It was then decided that the books be opened to receive stock subscriptions after twenty days advertisement, and that a meeting for purposes of organization should be called a soon as $100,000 of capital stock should be subscribed for and five percent of it paid in. However, before a week had passed, the Richmond & Danville Railroad Company, on May 5, 1862, declared its intention of subscribing for 14,900 of the 15,000 shares of Piedmont Railroad stock. Three days later, the Secretary of War, on behalf of the President of the Confederacy entered into an agreement with that company to lend it the $1,000,000 worth of Confederate bonds, not to bear interest until eighteen months after the Piedmont Railroad should have been completed and put in running order. The Richmond & Danville Railroad Company at the same time agreed to give the Confederate government an equal amount of its bonds to bear interest from the same date.
Thus, the Richmond & Danville Railroad, realizing its long dream, came into absolute control of the Piedmont Railroad Company, and undertook the immediate construction of the new road. The work, however, proceeded under the direction of the War Department of the Confederacy, represented by Captain Myers as chief engineer. As early a May 22, 1862, President Harvie of the Richmond & Danville Railroad Company was advertising for laborers. In July, Captain Myers began to call for proposals for grading, masonry, bridge building, etc., advising bidders to apply either to his office or to the office of the Richmond & Danville Railroad Company.
Late in the year, the contract for building the road was let to Edmund Wilkes & Brother. This firm graded the entire line with the exception of five mile, built the masonry and trestle work, and laid about fifteen miles of track. By early October of 1862, a mile or more of the grading had been done, and with the number of hands employed on the work soon to be increased to 1,500 the grading of the entire roadbed was expected to be finished by May 1, 1863. Due to the demands of the war, it was very difficult to secure laborers.
Late in 1861, before the Piedmont Railroad was chartered, a member of the legislature of South Carolina declared that the sea island planters of that state would furnish slaves to grade the road in double quick time. It is probable that a number of such laborers were actually used, although there are no records of such.
Despite the handicaps under which the construction was carried out, the work proceeded with a fair degree of celerity under the directions of the contractors, who were termed enterprising and energetic men. However, nearly a year passed before any rails were laid.

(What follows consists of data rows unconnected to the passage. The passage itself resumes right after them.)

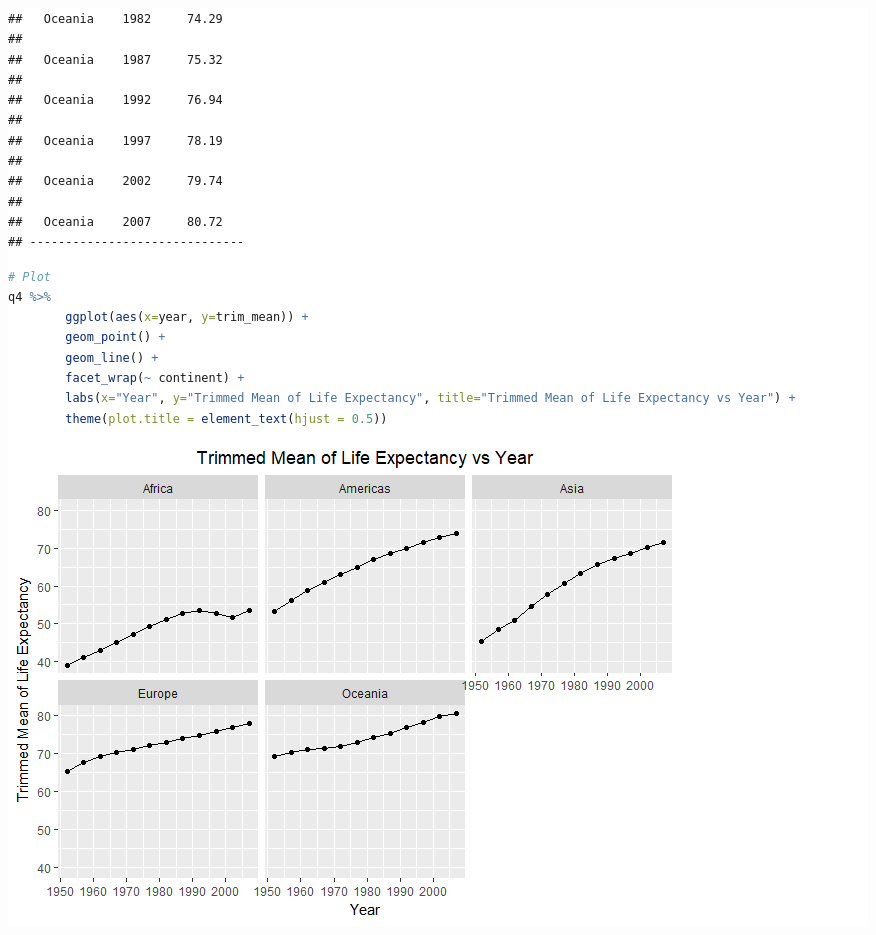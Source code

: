     ##   Oceania    1982     74.29   
    ## 
    ##   Oceania    1987     75.32   
    ## 
    ##   Oceania    1992     76.94   
    ## 
    ##   Oceania    1997     78.19   
    ## 
    ##   Oceania    2002     79.74   
    ## 
    ##   Oceania    2007     80.72   
    ## ------------------------------

``` r
# Plot
q4 %>%
        ggplot(aes(x=year, y=trim_mean)) +
        geom_point() +
        geom_line() +
        facet_wrap(~ continent) +
        labs(x="Year", y="Trimmed Mean of Life Expectancy", title="Trimmed Mean of Life Expectancy vs Year") +
        theme(plot.title = element_text(hjust = 0.5))
```

![](hw03_files/figure-markdown_github-ascii_identifiers/unnamed-chunk-5-1.png)
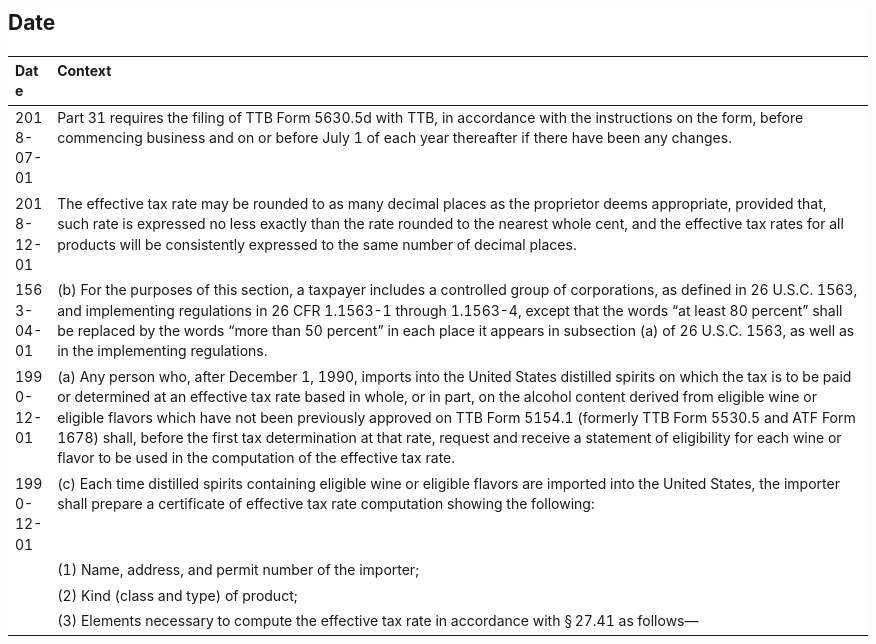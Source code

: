 
## Date

| Date       | Context                                                                                                                                                                                                                                                                                                                                                                                                                                                                                                                                                              |
|:-----------|:---------------------------------------------------------------------------------------------------------------------------------------------------------------------------------------------------------------------------------------------------------------------------------------------------------------------------------------------------------------------------------------------------------------------------------------------------------------------------------------------------------------------------------------------------------------------|
| 2018-07-01 | Part 31 requires the filing of TTB Form 5630.5d with TTB, in accordance with the instructions on the form, before commencing business and on or before July 1 of each year thereafter if there have been any changes.                                                                                                                                                                                                                                                                                                                                                |
| 2018-12-01 | The effective tax rate may be rounded to as many decimal places as the proprietor deems appropriate, provided that, such rate is expressed no less exactly than the rate rounded to the nearest whole cent, and the effective tax rates for all products will be consistently expressed to the same number of decimal places.                                                                                                                                                                                                                                        |
| 1563-04-01 | (b) For the purposes of this section, a taxpayer includes a controlled group of corporations, as defined in 26 U.S.C. 1563, and implementing regulations in 26 CFR 1.1563-1 through 1.1563-4, except that the words &#8220;at least 80 percent&#8221; shall be replaced by the words &#8220;more than 50 percent&#8221; in each place it appears in subsection (a) of 26 U.S.C. 1563, as well as in the implementing regulations.                                                                                                                                    |
| 1990-12-01 | (a) Any person who, after December 1, 1990, imports into the United States distilled spirits on which the tax is to be paid or determined at an effective tax rate based in whole, or in part, on the alcohol content derived from eligible wine or eligible flavors which have not been previously approved on TTB Form 5154.1 (formerly TTB Form 5530.5 and ATF Form 1678) shall, before the first tax determination at that rate, request and receive a statement of eligibility for each wine or flavor to be used in the computation of the effective tax rate. |
| 1990-12-01 | (c) Each time distilled spirits containing eligible wine or eligible flavors are imported into the United States, the importer shall prepare a certificate of effective tax rate computation showing the following:                                                                                                                                                                                                                                                                                                                                                  |
|            |                 (1) Name, address, and permit number of the importer;                                                                                                                                                                                                                                                                                                                                                                                                                                                                                                |
|            |                 (2) Kind (class and type) of product;                                                                                                                                                                                                                                                                                                                                                                                                                                                                                                                |
|            |                 (3) Elements necessary to compute the effective tax rate in accordance with &#167;&#8201;27.41 as follows&#8212;                                                                                                                                                                                                                                                                                                                                                                                                                                     |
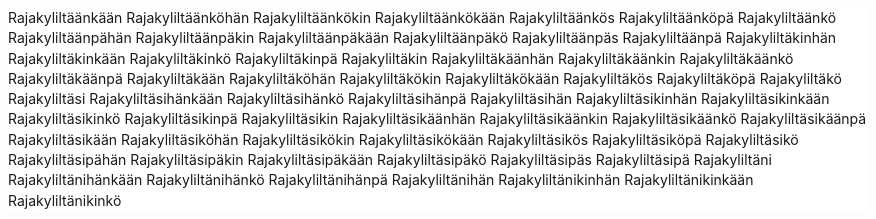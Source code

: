 Rajakyliltäänkään
Rajakyliltäänköhän
Rajakyliltäänkökin
Rajakyliltäänkökään
Rajakyliltäänkös
Rajakyliltäänköpä
Rajakyliltäänkö
Rajakyliltäänpähän
Rajakyliltäänpäkin
Rajakyliltäänpäkään
Rajakyliltäänpäkö
Rajakyliltäänpäs
Rajakyliltäänpä
Rajakyliltäkinhän
Rajakyliltäkinkään
Rajakyliltäkinkö
Rajakyliltäkinpä
Rajakyliltäkin
Rajakyliltäkäänhän
Rajakyliltäkäänkin
Rajakyliltäkäänkö
Rajakyliltäkäänpä
Rajakyliltäkään
Rajakyliltäköhän
Rajakyliltäkökin
Rajakyliltäkökään
Rajakyliltäkös
Rajakyliltäköpä
Rajakyliltäkö
Rajakyliltäsi
Rajakyliltäsihänkään
Rajakyliltäsihänkö
Rajakyliltäsihänpä
Rajakyliltäsihän
Rajakyliltäsikinhän
Rajakyliltäsikinkään
Rajakyliltäsikinkö
Rajakyliltäsikinpä
Rajakyliltäsikin
Rajakyliltäsikäänhän
Rajakyliltäsikäänkin
Rajakyliltäsikäänkö
Rajakyliltäsikäänpä
Rajakyliltäsikään
Rajakyliltäsiköhän
Rajakyliltäsikökin
Rajakyliltäsikökään
Rajakyliltäsikös
Rajakyliltäsiköpä
Rajakyliltäsikö
Rajakyliltäsipähän
Rajakyliltäsipäkin
Rajakyliltäsipäkään
Rajakyliltäsipäkö
Rajakyliltäsipäs
Rajakyliltäsipä
Rajakyliltäni
Rajakyliltänihänkään
Rajakyliltänihänkö
Rajakyliltänihänpä
Rajakyliltänihän
Rajakyliltänikinhän
Rajakyliltänikinkään
Rajakyliltänikinkö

By the middle of September of 1863, rail had been laid on the fifteen miles of track south of Danville, and it was thought that within a month the road would be finished to Reidsville, North Carolina, when passenger trains would be put onto the track. Early in October, the Robert E. Lee, an engine reported to have been captured by Confederate forces from the Baltimore & Ohio Railroad, made a trial run over the track already finished south of Danville. The work was reported to have been well done and a tribute to the skill of Captain Myers.
On November 11, 1863, track laying from Greensboro northward began, and within a few weeks the entire road was opened from Greensboro to Danville.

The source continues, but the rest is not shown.